Reproduce the listing that follows in full. Omit its images.
____
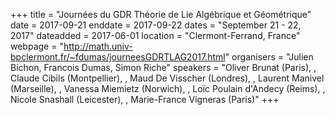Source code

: +++
title = "Journées du GDR Théorie de Lie Algébrique et Géométrique"
date = 2017-09-21
enddate = 2017-09-22
dates = "September 21 - 22, 2017"
dateadded = 2017-06-01
location = "Clermont-Ferrand, France"
webpage = "http://math.univ-bpclermont.fr/~fdumas/journeesGDRTLAG2017.html"
organisers = "Julien Bichon, Francois Dumas, Simon Riche"
speakers = "Oliver Brunat (Paris), , Claude Cibils (Montpellier), , Maud De Visscher (Londres), , Laurent Manivel (Marseille), , Vanessa Miemietz (Norwich), , Loïc Poulain d'Andecy (Reims), , Nicole Snashall (Leicester), , Marie-France Vigneras (Paris)"
+++
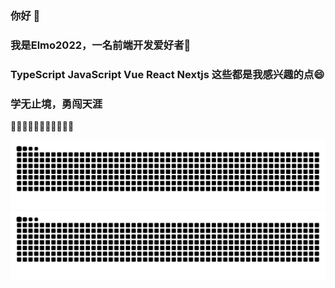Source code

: ### 你好 👋
### 我是Elmo2022，一名前端开发爱好者🌱
###  TypeScript  JavaScript  Vue  React  Nextjs  这些都是我感兴趣的点😄
### 学无止境，勇闯天涯
🌸🌾🌿🌹🌱🍃🌻💐🌷💮🌺
<!-- [![Elmo2022's GitHub | Languages Over Time](https://stats.quine.sh/Elmo2022/languages-over-time?theme=light)](https://quine.sh?utm_source=widgets&utm_campaign=Elmo2022) -->

<!--
**Elmo2022/Elmo2022** is a ✨ _special_ ✨ repository because its `README.md` (this file) appears on your GitHub profile.

Here are some ideas to get you started:

- 🔭 I’m currently working on ...
- 🌱 I’m currently learning ...
- 👯 I’m looking to collaborate on ...
- 🤔 I’m looking for help with ...
- 💬 Ask me about ...
- 📫 How to reach me: ...
- 😄 Pronouns: ...
- ⚡ Fun fact: ...
-->
![暗色](https://raw.githubusercontent.com/Elmo2022/Elmo2022/output/github-contribution-grid-snake-dark.svg)
![亮色](https://raw.githubusercontent.com/Elmo2022/Elmo2022/output/github-contribution-grid-snake.svg)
____
Output for this exercise:
Source code

: +++
title = "Journées du GDR Théorie de Lie Algébrique et Géométrique"
date = 2017-09-21
enddate = 2017-09-22
dates = "September 21 - 22, 2017"
dateadded = 2017-06-01
location = "Clermont-Ferrand, France"
webpage = "http://math.univ-bpclermont.fr/~fdumas/journeesGDRTLAG2017.html"
organisers = "Julien Bichon, Francois Dumas, Simon Riche"
speakers = "Oliver Brunat (Paris), , Claude Cibils (Montpellier), , Maud De Visscher (Londres), , Laurent Manivel (Marseille), , Vanessa Miemietz (Norwich), , Loïc Poulain d'Andecy (Reims), , Nicole Snashall (Leicester), , Marie-France Vigneras (Paris)"
+++
Source code

: ### 你好 👋
### 我是Elmo2022，一名前端开发爱好者🌱
###  TypeScript  JavaScript  Vue  React  Nextjs  这些都是我感兴趣的点😄
### 学无止境，勇闯天涯
🌸🌾🌿🌹🌱🍃🌻💐🌷💮🌺
<!-- [![Elmo2022's GitHub | Languages Over Time](https://stats.quine.sh/Elmo2022/languages-over-time?theme=light)](https://quine.sh?utm_source=widgets&utm_campaign=Elmo2022) -->

<!--
**Elmo2022/Elmo2022** is a ✨ _special_ ✨ repository because its `README.md` (this file) appears on your GitHub profile.

Here are some ideas to get you started:

- 🔭 I’m currently working on ...
- 🌱 I’m currently learning ...
- 👯 I’m looking to collaborate on ...
- 🤔 I’m looking for help with ...
- 💬 Ask me about ...
- 📫 How to reach me: ...
- 😄 Pronouns: ...
- ⚡ Fun fact: ...
-->
![暗色](https://raw.githubusercontent.com/Elmo2022/Elmo2022/output/github-contribution-grid-snake-dark.svg)
![亮色](https://raw.githubusercontent.com/Elmo2022/Elmo2022/output/github-contribution-grid-snake.svg)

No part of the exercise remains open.